Pero no sólo esto lo une a Chile. Porque hace casi 10 años fue, en parte, el causante de una polémica entre Perú y nuestro país que generó una “guerra” comercial. Y todo por un racimo de uvas.

De la revista Caretas le pidieron una imagen para acompañar un reportaje y él hizo un racimo de uvas –con la forma de Sudamérica– al que le sacó los gajos en la franja de Chile. Frente al territorio decía: “Chile, despídete del pisco”. Alguien la colgó en internet y ahí explotó todo.

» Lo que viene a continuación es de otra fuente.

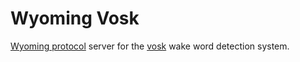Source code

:# Wyoming Vosk

[Wyoming protocol](https://github.com/rhasspy/wyoming) server for the [vosk](https://alphacephei.com/vosk) wake word detection system.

–Me acuerdo de haber estado haciendo zapping y vi a chilenos rompiendo el aviso frente a las cámaras y dije: “¡No, pero tan lejos llegó esto!”. Luego, a raíz de toda esa polémica, cuando se supo que Chile declararía un Día Nacional de la Piscola,  y como los peruanos hacemos las cosas con retardo, se instituyó el Día del Pisco Sour.

Ahora, más lejos de la publicidad y más cerca de la literatura, está trabajando en una nueva novela acerca de un país sudamericano en tiempos de elecciones presidenciales. Recién está comenzando, pero Rodríguez sabe del tema: en el 2000 fue asesor de Alejandro Toledo cuando éste se enfrentó con Fujimori.

–Fue interesante trabajar en una época en la que había un régimen que de verdad te seguía. Toda aquella campaña la hicimos cuando no se sabía totalmente la podredumbre que había detrás de este régimen, pero se sentía –dice y explica, rápido, que no busca retratar esa experiencia en la novela. Que tendrá que investigar, nuevamente, aunque esta vez no entrevistará a nadie en una cocina.